In this sample, all_requests shows the total number of REST.GET.OBJECT requests (there can be multiple requests for reading a single file, and this is especially true for reading ORC/Parquet files), dist_keys shows the number of unique objects (files) requested, and dist_host tells us about unique hosts that made requests (mostly EC2 instances from various Hadoop clusters).

Finally terabytes_read shows how much data were read from S3 daily and avg_gigabytes_sec tells us about the average transfer rate per second (!) for read operations in gigabytes for every day.

Read of Unique Objects

Knowing the number of unique objects (files) read per day, let’s see their total size:

select event_dt, count(*) dist_keys, 
  sum(total_size)/(cast(1024 as bigint)*1024*1024*1024) dist_keys_terabytes
from (
  select event_dt, key, max(total_size) total_size
  from s3_access_logs 
  where event_dt between '2018-10-01' and '2018-10-03' and operation='REST.GET.OBJECT'
  group by event_dt, key) t
group by event_dt;

The sample results is as follows:

event_dt	dist_keys	dist_keys_terabytes
2018-10-01	8,059,021	424.2
2018-10-02	8,073,974	379.0
2018-10-03	11,512,215	523.9

Here dist_keys_terabytes show the total size of the unique objects that were read daily. This size is a quite good approximation of unique data volume that is required to read.

Of course, it is not exact as, for example, ORC files can be read partially.

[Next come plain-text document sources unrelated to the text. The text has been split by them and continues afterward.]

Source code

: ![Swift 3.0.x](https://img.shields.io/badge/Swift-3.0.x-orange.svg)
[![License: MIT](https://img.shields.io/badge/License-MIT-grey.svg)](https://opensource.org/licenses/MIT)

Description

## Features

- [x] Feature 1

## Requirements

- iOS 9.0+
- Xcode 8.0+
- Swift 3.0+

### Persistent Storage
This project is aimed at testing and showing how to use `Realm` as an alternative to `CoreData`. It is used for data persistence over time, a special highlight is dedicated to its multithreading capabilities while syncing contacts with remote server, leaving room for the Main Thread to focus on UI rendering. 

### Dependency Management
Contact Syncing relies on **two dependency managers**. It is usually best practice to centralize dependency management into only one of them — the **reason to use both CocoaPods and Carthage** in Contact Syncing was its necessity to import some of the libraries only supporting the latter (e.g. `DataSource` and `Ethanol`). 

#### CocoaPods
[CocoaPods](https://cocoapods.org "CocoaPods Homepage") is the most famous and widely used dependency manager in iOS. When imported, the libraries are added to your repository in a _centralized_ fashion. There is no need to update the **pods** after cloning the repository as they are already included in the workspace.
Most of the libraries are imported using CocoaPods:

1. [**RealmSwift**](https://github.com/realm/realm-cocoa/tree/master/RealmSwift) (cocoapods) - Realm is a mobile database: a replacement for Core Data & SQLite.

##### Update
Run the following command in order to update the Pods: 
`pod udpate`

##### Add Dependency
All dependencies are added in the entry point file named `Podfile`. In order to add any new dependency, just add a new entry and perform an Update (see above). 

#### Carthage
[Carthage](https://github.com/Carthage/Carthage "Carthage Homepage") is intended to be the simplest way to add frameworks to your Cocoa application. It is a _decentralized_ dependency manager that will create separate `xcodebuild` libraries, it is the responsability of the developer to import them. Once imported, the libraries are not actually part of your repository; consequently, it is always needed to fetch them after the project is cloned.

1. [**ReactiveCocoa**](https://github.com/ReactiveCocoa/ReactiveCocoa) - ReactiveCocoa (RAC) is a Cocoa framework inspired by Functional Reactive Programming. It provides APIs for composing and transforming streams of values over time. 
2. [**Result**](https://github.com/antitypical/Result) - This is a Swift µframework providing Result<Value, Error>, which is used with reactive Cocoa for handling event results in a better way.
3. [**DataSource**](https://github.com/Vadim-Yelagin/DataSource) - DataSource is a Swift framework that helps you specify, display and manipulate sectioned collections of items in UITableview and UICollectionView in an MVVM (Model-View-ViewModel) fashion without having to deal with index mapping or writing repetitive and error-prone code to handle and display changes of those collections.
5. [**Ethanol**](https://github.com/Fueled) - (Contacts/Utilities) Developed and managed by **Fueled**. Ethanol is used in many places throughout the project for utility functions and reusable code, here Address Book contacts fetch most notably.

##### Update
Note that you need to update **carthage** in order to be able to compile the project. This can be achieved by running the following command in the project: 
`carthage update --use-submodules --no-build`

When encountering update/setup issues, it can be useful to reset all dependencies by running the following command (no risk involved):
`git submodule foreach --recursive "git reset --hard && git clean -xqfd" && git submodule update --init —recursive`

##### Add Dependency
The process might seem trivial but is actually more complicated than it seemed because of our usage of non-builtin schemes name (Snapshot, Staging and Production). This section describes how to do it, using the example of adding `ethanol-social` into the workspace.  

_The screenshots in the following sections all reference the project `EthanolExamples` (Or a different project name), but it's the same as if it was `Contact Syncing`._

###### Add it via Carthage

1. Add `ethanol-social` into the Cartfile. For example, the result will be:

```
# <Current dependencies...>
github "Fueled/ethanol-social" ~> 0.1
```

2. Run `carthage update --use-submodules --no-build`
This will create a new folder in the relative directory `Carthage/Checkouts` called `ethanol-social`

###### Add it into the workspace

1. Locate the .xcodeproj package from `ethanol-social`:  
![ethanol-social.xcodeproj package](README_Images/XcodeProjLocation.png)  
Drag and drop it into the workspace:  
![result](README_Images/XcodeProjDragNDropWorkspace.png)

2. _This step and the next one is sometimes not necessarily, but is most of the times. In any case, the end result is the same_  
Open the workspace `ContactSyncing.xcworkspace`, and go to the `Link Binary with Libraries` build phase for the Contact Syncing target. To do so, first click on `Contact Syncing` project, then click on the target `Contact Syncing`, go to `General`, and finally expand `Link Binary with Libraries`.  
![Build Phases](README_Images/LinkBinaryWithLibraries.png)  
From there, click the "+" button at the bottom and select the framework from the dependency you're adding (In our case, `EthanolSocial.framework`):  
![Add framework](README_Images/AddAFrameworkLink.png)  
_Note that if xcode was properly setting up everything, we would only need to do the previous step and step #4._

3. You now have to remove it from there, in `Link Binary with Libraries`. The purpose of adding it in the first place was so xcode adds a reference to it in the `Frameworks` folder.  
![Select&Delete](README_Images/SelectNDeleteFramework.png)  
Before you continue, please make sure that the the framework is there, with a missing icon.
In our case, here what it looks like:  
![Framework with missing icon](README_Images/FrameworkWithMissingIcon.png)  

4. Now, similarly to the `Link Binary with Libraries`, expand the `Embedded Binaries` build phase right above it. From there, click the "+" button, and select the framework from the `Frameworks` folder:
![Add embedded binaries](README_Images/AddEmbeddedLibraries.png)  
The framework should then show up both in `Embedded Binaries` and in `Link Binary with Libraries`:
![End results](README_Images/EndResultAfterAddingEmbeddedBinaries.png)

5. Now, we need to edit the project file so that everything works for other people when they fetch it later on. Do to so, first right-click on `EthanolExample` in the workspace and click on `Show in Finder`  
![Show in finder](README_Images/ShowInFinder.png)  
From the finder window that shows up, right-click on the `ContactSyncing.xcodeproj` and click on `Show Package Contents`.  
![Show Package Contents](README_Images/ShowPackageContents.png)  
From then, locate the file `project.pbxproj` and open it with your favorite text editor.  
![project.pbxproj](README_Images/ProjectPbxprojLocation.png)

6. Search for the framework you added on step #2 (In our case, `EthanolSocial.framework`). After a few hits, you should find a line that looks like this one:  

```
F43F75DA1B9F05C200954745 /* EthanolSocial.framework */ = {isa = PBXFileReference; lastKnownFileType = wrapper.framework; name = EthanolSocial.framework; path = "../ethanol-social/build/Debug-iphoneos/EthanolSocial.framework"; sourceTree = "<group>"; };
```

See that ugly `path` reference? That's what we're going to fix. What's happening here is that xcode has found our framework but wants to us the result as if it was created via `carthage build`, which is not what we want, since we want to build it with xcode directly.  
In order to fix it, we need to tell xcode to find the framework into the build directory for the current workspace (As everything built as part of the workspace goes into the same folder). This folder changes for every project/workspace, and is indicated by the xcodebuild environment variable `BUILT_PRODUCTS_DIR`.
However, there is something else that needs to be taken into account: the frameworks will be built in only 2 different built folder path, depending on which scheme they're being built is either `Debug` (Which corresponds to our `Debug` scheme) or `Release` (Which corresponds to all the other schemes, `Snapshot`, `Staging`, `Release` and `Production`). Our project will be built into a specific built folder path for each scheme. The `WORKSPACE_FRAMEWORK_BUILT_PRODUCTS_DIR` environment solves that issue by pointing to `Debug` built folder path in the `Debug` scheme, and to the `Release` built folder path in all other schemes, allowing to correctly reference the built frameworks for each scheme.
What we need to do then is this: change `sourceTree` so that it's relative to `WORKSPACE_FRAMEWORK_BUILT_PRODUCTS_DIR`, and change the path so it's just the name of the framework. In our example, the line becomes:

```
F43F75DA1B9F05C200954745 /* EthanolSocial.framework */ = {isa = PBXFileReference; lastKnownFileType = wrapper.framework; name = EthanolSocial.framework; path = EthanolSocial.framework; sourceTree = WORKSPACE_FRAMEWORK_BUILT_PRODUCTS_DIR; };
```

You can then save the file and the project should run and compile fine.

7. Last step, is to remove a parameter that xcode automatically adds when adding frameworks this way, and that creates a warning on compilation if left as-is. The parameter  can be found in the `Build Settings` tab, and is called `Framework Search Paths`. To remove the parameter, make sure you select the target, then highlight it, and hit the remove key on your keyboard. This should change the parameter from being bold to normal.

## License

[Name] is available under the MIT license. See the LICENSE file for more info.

I also assume that objects do not change, and it is often true for data warehouse workloads when typically new data are only added, and the existing data are not changed.

So we see that out of 1.8 PB data only 424.2 TB represent the unique content, this means that the same data were read multiple times from S3. It is a good question whether we can effectively cache it somehow.

Now let’s see if unique objects change over time:

select count(*) keys, 
  sum(total_size)/(cast(1024 as bigint)*1024*1024*1024) dist_key_terabytes
from (
  select  key, max(total_size) total_size
  from s3_access_logs 
  where event_dt between '2018-10-01' and '2018-10-03' and operation='REST.GET.OBJECT'
  group by key) t;

The output:

dist_keys	dist_keys_terabytes
15,813,552	966.5

You can see that for 3 days of data objects that are read from S3 are quite unique, it is not the same data read every day.

Object Size

It is also helpful to review read operations based on the object size bins:

select event_dt, size_type, count(*) keys, 
  count(distinct key) dist_keys, 
  sum(total_time_ms/1000) time_spent,
  sum(bytes_sent)/(cast(1024 as bigint)*1024*1024*1024) terabytes_read
from (
  select 
    event_dt, key,
    case 
      when total_size <= 1024*1024 then '<= 1 MB'
      when total_size <= 30*1024*1024 then '<= 30 MB'
      when total_size <= 100*1024*1024 then '<= 100 MB'
      else '> 100 MB'
    end size_type,
    bytes_sent,
    total_time_ms
  from s3_access_logs 
  where event_dt = '2018-10-01' and operation='REST.GET.OBJECT') t
group by event_dt, size_type;

Sample output:

event_dt	size_type	keys	dist_keys	time_spent	terabytes_read
2018-10-01	<= 1 MB	10,294,338	4,076,071	553,798	2.6
2018-10-01	<= 30 MB	8,080,147	2,546,482	10,765,912	49.0
2018-10-01	<= 100 MB	1,287,447	443,582	19,909,038	72.1
2018-10-01	> 100 MB	8,218,425	992,914	474,555,730	1,714.9

Here we can see that most read operations are performed for large files and this is typical for data warehouse workloads.